■ WHAT IS REQUIRED:
Lines in the records below that contain the word "informations" must each be copied.

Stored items
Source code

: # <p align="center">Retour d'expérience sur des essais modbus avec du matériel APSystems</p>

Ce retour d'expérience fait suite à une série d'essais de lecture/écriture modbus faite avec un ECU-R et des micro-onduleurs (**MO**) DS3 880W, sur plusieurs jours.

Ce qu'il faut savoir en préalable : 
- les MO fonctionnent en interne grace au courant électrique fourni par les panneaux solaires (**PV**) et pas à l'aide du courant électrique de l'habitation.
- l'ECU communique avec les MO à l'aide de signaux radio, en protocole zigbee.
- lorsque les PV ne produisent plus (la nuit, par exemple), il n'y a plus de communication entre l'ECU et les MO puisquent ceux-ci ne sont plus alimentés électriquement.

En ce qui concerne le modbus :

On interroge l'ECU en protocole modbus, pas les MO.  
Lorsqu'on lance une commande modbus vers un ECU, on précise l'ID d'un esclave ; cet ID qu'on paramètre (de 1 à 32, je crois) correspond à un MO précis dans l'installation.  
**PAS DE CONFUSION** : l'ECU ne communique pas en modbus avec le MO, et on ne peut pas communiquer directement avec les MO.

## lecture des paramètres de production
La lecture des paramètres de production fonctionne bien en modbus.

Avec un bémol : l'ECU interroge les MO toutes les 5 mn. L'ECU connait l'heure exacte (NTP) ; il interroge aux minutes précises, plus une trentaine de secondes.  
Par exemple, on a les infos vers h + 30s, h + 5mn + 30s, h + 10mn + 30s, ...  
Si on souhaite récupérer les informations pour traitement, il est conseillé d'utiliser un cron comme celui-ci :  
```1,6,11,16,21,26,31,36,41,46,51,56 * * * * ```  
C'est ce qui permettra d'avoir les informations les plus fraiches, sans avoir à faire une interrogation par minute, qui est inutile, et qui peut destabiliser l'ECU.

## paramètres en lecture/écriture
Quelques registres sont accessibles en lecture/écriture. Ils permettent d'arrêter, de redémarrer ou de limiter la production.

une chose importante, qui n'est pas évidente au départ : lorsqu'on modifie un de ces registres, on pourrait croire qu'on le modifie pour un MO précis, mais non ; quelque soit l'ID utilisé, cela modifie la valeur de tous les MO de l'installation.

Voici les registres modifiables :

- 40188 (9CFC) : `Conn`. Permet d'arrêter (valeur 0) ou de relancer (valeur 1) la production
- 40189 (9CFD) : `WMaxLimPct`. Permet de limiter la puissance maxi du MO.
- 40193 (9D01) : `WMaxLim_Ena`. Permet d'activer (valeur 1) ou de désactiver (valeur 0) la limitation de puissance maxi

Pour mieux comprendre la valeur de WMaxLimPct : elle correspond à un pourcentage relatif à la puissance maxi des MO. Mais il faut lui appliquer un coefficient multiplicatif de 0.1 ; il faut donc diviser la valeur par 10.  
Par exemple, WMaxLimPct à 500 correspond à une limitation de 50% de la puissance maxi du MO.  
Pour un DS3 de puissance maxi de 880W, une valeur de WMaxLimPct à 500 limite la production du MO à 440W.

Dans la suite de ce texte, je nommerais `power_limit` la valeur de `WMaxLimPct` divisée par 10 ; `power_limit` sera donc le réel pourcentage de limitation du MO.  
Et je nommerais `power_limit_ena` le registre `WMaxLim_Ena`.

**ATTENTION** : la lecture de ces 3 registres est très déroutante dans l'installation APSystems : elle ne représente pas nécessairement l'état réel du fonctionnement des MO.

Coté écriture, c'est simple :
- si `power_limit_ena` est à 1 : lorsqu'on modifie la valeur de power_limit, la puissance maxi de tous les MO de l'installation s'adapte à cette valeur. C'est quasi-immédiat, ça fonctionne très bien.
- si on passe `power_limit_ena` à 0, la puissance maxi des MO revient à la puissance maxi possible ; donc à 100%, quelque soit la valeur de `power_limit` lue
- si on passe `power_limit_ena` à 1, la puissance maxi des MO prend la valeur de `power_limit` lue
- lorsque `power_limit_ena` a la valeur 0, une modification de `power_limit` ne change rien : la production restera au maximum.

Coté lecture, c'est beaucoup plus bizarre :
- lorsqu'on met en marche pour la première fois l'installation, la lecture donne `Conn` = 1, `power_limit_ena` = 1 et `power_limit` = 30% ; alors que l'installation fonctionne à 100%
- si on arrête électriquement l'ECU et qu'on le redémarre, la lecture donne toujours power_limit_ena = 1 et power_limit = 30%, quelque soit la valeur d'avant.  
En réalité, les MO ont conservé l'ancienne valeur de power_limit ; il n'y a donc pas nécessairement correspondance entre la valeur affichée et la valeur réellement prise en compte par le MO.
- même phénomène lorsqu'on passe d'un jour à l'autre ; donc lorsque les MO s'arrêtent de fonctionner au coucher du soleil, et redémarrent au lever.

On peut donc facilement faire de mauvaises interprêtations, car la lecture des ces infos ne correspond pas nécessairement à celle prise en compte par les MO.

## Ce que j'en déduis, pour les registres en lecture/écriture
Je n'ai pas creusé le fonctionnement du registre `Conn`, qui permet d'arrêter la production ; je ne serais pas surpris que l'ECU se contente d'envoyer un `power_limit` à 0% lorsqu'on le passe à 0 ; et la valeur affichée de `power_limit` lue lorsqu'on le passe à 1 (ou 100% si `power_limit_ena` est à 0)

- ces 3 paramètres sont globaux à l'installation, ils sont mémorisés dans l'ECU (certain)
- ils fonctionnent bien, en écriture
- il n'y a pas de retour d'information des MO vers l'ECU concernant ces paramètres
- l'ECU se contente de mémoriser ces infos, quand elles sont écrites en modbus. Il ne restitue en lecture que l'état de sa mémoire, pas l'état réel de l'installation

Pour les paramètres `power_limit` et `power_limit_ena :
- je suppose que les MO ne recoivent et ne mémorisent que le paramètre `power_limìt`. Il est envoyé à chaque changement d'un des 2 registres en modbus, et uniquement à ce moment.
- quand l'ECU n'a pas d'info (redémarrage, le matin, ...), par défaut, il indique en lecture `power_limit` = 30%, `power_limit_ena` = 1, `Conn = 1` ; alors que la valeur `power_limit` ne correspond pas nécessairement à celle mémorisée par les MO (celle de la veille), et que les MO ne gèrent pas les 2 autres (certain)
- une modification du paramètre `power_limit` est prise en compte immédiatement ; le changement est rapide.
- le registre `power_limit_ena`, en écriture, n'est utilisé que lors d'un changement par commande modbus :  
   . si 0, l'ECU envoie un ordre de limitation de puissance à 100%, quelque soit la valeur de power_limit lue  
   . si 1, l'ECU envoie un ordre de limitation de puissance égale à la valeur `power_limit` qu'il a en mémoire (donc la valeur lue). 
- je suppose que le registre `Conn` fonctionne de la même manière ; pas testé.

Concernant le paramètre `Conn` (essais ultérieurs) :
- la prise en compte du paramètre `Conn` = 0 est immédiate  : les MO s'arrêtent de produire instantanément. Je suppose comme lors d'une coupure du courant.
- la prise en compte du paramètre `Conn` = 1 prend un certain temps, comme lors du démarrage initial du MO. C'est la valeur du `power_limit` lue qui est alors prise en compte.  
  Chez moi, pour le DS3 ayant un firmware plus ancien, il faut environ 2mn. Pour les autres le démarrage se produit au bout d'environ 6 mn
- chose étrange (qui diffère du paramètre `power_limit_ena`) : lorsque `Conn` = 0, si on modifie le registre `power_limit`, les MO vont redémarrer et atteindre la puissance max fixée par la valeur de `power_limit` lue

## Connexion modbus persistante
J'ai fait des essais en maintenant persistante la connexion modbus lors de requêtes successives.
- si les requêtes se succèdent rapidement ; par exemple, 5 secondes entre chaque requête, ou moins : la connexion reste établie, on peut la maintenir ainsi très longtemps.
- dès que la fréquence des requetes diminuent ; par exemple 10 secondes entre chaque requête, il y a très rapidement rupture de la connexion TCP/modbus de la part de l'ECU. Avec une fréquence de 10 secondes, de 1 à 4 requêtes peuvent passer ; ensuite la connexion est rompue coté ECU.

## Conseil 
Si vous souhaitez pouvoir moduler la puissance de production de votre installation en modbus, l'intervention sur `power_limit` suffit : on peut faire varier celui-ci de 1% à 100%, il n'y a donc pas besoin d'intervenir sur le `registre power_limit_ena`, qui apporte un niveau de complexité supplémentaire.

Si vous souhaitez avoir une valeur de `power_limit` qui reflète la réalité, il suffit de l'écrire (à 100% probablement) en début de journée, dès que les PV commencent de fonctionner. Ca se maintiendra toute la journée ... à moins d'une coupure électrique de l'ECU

* * *

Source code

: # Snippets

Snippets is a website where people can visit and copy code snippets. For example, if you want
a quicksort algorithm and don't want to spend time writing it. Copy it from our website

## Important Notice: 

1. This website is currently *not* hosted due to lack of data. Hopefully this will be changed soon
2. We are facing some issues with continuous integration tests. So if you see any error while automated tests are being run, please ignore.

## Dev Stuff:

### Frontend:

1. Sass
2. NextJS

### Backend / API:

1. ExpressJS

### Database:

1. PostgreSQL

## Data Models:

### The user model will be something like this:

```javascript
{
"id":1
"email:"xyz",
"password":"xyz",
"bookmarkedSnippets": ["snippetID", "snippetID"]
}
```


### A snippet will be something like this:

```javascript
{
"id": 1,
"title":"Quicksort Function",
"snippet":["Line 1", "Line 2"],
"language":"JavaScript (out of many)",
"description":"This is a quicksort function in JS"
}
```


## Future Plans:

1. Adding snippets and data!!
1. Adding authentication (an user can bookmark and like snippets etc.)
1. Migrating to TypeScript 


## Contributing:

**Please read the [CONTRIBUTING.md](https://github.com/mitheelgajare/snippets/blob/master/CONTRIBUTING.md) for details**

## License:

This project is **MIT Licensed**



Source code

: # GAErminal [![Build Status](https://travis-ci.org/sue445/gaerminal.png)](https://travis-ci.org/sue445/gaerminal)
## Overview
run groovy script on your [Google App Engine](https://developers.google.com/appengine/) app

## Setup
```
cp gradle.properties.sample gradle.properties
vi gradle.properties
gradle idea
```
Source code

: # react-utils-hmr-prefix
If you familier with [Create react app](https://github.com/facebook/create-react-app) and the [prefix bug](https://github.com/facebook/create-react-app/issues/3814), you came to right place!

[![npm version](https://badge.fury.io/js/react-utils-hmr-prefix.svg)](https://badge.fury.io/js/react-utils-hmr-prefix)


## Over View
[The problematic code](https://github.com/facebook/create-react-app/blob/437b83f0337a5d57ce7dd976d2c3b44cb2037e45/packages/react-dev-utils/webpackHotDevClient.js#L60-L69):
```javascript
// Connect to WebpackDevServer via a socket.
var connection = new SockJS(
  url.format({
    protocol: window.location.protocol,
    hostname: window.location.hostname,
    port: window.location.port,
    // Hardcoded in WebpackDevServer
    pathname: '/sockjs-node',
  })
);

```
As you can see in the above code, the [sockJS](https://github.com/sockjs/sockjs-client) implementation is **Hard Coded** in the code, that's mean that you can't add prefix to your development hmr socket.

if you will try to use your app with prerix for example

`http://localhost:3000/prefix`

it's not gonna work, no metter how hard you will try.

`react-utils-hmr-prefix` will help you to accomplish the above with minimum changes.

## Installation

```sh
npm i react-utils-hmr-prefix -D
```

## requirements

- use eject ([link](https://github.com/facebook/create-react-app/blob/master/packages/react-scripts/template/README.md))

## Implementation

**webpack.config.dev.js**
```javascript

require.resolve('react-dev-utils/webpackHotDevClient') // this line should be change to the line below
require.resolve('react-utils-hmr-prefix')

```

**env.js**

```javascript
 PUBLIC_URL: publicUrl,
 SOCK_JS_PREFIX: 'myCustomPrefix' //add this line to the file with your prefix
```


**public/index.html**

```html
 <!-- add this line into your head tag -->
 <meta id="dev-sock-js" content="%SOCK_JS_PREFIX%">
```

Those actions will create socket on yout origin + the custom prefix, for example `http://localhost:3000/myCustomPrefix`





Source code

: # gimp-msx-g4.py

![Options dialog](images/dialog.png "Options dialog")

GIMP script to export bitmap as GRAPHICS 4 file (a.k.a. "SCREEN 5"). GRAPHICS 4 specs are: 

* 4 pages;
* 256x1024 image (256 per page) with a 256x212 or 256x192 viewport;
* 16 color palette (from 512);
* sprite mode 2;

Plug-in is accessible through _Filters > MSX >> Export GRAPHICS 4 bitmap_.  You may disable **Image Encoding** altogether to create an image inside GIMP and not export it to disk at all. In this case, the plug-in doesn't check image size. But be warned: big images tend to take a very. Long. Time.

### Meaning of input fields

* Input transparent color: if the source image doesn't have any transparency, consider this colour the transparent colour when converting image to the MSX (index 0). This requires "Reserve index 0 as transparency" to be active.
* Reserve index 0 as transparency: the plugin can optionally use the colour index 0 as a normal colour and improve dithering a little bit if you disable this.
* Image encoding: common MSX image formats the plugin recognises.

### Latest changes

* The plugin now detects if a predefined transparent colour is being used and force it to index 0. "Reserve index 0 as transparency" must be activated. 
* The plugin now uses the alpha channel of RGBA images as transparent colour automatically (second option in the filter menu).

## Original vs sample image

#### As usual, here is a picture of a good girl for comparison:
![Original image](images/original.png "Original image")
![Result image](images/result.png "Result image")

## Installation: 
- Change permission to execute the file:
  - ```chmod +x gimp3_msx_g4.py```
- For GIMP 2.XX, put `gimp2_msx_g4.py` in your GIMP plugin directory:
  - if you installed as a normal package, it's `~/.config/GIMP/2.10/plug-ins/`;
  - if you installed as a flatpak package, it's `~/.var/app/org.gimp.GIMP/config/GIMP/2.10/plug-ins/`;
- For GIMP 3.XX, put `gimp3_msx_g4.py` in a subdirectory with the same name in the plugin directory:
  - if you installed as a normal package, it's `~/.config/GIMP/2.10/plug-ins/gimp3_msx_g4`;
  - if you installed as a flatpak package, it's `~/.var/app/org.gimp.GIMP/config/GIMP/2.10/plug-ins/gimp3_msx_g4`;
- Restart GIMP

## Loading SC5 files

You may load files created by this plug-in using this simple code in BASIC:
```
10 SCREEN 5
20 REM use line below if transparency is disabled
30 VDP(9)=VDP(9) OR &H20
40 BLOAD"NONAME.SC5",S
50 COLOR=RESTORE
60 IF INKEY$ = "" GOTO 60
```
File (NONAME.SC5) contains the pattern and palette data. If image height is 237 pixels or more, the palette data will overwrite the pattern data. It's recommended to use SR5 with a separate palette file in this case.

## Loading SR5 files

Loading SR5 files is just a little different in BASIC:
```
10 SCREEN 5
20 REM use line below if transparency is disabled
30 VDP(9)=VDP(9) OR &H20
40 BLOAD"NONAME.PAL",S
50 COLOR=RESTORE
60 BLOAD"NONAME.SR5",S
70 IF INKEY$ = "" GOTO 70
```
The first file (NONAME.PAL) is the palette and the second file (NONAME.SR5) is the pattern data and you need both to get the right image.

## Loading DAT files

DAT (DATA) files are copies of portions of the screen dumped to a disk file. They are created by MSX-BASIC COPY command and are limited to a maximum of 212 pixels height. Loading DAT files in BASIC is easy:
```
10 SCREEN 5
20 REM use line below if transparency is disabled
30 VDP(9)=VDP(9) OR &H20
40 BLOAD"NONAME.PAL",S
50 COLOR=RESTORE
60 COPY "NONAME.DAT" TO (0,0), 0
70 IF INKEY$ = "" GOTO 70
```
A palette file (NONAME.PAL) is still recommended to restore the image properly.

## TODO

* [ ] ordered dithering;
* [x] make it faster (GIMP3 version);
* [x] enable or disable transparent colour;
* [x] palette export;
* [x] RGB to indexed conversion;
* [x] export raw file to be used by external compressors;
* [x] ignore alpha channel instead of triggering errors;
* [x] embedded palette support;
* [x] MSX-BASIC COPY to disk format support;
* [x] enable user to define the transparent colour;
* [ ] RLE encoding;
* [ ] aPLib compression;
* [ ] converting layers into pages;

...

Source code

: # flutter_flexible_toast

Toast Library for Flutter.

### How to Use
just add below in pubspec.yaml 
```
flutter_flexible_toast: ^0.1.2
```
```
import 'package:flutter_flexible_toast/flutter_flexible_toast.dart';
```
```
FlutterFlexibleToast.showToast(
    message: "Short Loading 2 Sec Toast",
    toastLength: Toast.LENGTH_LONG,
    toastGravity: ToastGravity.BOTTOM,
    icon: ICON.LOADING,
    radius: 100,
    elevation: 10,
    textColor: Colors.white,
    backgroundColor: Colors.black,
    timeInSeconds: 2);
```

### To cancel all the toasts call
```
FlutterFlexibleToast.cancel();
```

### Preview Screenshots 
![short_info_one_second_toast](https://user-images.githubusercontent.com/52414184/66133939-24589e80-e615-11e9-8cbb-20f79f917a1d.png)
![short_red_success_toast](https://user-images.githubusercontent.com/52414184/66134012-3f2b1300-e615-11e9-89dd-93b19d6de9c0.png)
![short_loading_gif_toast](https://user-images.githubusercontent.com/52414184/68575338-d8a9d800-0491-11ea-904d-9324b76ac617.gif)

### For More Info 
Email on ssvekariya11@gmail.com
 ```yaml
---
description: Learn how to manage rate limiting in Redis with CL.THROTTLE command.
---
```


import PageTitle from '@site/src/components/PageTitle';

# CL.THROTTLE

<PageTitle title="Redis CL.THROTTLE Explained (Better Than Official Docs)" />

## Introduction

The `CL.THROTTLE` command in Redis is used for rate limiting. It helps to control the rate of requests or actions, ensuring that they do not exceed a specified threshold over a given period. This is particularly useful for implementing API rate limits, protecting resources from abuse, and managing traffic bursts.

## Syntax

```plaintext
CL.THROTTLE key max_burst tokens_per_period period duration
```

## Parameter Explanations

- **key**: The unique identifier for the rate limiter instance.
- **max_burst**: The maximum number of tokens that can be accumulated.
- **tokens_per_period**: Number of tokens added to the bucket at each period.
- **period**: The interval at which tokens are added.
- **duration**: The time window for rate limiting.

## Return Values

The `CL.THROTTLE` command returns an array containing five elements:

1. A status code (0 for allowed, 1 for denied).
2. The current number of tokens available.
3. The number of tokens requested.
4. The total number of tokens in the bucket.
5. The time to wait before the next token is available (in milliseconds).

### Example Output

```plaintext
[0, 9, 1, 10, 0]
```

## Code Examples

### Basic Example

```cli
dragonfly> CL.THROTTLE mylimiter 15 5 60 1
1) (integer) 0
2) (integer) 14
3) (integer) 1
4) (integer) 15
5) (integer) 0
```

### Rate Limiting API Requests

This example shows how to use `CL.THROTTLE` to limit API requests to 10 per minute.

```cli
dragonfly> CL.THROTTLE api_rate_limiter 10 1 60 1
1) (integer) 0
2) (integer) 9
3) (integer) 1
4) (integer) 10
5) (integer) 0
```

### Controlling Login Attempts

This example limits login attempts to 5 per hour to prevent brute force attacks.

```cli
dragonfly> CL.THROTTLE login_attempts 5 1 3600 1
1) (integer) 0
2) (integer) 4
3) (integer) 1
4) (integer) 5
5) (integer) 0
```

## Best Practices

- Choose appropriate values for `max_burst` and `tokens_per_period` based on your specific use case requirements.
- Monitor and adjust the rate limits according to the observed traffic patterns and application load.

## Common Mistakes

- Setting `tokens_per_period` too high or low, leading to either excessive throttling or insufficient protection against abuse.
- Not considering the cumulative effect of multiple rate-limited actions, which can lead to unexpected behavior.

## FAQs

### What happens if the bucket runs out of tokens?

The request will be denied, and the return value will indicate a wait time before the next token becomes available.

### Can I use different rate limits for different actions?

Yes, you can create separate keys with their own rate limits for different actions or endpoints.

■ SOLUTION:
Si on souhaite récupérer les informations pour traitement, il est conseillé d'utiliser un cron comme celui-ci :  
C'est ce qui permettra d'avoir les informations les plus fraiches, sans avoir à faire une interrogation par minute, qui est inutile, et qui peut destabiliser l'ECU.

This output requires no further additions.